> **Problem requirements**
Gather every line in the records below that contains the word "Omega".

[Collection entries]
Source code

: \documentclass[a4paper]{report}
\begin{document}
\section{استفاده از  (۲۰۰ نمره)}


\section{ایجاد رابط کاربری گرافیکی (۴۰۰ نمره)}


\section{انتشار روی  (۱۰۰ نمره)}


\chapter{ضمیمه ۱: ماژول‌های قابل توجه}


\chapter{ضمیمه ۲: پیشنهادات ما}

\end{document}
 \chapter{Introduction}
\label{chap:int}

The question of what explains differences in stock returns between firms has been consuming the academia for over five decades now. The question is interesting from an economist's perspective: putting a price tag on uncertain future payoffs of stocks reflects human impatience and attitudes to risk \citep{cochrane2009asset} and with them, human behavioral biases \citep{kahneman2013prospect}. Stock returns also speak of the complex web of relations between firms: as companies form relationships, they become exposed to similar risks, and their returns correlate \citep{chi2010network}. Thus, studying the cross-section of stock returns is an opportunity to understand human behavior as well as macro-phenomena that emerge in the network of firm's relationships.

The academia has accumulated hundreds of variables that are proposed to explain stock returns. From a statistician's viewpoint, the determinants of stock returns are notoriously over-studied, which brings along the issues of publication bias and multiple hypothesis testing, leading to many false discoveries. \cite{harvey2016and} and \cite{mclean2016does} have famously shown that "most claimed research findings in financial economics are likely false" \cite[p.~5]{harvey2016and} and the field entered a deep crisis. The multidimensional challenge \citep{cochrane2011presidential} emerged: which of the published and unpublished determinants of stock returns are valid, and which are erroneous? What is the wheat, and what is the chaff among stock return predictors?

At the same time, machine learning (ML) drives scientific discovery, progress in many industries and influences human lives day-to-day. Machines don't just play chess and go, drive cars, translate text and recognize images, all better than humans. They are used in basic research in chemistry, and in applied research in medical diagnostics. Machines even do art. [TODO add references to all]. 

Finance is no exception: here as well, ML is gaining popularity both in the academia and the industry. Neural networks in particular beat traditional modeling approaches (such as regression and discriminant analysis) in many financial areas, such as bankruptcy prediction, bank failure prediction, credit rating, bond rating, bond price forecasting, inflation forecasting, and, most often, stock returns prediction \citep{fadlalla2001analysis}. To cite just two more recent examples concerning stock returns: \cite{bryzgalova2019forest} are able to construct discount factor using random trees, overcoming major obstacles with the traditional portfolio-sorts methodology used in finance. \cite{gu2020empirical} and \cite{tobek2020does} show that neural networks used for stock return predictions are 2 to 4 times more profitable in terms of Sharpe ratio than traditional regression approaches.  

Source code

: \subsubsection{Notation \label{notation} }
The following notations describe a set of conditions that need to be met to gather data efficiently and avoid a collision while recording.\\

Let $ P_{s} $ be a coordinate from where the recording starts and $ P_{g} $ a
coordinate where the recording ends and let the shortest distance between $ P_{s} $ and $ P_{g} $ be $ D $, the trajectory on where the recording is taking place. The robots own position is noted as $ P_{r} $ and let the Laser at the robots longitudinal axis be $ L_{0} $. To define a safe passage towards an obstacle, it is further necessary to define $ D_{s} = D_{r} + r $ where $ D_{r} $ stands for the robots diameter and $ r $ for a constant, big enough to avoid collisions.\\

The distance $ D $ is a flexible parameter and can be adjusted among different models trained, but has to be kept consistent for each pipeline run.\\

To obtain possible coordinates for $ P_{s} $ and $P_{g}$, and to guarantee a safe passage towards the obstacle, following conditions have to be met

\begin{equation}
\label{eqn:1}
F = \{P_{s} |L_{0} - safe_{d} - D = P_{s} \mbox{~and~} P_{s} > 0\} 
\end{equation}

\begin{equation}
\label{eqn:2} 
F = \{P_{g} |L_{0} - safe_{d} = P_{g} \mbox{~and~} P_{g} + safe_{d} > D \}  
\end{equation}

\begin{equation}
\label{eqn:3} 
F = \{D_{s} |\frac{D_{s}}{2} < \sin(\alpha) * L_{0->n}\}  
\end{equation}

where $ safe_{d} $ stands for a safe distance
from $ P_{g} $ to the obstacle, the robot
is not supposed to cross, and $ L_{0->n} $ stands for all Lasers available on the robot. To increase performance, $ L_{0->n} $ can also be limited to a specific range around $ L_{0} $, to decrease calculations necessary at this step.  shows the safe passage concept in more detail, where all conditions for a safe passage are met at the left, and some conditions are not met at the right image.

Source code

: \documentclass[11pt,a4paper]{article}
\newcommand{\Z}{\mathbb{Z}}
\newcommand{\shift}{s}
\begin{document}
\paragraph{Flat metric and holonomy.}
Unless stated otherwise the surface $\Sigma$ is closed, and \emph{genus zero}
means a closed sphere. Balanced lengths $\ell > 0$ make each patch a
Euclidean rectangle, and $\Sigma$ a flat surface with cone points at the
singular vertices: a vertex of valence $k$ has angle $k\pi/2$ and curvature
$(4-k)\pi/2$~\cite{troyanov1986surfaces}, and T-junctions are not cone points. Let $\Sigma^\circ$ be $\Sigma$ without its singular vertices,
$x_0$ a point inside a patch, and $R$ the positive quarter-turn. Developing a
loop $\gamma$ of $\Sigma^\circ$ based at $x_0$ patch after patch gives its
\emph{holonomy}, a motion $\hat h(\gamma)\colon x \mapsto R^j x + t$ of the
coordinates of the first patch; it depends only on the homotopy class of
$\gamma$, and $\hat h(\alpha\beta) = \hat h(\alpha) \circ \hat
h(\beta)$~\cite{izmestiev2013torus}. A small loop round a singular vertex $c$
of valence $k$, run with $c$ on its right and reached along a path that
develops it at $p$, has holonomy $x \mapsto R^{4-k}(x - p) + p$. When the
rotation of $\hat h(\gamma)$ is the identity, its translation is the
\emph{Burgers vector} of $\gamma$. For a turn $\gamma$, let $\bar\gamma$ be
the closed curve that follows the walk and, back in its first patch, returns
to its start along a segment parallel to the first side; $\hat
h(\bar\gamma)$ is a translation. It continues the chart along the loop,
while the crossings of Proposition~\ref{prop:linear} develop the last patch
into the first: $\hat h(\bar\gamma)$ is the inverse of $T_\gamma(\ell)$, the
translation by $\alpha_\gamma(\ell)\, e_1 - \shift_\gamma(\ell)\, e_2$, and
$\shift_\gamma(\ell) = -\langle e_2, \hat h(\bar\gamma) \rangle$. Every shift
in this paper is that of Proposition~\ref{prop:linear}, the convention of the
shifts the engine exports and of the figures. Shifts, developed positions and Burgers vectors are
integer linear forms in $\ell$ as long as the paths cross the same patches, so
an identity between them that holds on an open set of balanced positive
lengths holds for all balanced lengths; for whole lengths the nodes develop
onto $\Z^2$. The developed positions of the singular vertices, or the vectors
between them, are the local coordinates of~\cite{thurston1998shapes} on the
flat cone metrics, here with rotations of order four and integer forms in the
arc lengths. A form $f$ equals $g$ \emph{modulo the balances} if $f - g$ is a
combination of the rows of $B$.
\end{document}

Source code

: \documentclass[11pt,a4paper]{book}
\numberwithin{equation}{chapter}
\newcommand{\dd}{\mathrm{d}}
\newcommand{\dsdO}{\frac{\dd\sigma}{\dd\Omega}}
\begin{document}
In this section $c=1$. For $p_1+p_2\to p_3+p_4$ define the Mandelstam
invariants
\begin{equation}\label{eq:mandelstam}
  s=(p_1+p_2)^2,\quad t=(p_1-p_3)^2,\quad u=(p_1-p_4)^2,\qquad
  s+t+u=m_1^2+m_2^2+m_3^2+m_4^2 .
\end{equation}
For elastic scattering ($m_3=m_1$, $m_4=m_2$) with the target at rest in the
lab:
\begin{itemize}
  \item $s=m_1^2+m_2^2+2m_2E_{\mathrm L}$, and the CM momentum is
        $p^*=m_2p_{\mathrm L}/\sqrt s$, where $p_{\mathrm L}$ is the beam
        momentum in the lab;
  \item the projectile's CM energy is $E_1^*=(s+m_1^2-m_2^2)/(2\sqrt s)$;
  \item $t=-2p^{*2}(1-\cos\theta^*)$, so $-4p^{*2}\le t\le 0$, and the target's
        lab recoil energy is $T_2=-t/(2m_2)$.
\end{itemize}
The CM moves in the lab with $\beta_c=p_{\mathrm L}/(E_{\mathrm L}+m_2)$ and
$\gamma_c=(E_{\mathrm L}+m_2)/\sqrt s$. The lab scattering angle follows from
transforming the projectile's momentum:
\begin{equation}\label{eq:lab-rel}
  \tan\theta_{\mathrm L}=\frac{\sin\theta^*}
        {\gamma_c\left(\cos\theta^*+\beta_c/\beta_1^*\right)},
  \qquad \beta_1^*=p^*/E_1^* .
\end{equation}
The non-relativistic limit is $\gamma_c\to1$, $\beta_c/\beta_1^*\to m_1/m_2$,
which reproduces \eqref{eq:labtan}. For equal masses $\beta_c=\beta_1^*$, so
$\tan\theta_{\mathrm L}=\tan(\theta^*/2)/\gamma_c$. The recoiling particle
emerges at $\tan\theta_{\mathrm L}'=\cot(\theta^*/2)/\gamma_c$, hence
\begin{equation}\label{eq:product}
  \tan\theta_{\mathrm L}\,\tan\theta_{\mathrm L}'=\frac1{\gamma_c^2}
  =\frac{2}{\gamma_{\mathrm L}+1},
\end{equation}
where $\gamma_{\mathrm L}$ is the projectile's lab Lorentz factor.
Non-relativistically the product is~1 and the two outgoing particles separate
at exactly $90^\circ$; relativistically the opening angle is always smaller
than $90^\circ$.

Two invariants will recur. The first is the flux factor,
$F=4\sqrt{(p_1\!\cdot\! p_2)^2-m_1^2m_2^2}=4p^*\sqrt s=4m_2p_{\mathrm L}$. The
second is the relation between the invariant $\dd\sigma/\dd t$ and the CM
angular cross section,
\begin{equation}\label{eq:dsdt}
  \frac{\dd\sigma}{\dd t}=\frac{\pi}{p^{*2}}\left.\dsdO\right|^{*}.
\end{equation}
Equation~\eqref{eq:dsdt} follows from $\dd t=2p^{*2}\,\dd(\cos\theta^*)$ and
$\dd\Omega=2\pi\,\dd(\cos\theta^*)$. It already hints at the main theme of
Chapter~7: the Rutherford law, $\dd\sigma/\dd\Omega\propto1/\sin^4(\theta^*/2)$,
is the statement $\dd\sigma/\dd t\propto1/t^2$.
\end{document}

> **Final answer**
\newcommand{\dsdO}{\frac{\dd\sigma}{\dd\Omega}}
$\dd\Omega=2\pi\,\dd(\cos\theta^*)$. It already hints at the main theme of
Chapter~7: the Rutherford law, $\dd\sigma/\dd\Omega\propto1/\sin^4(\theta^*/2)$,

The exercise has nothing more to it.